[Stored items from a collection]
_____

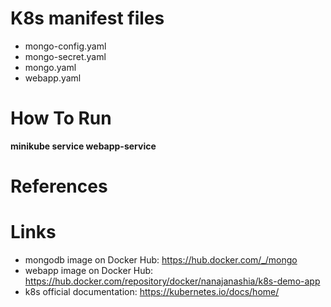 # K8s manifest files
* mongo-config.yaml
* mongo-secret.yaml
* mongo.yaml
* webapp.yaml

# How To Run

**minikube service webapp-service**
  
# References  
# Links

* mongodb image on Docker Hub: https://hub.docker.com/_/mongo
* webapp image on Docker Hub: https://hub.docker.com/repository/docker/nanajanashia/k8s-demo-app
* k8s official documentation: https://kubernetes.io/docs/home/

_____

List each line of the records that holds the string "image".

* mongodb image on Docker Hub: https://hub.docker.com/_/mongo
* webapp image on Docker Hub: https://hub.docker.com/repository/docker/nanajanashia/k8s-demo-app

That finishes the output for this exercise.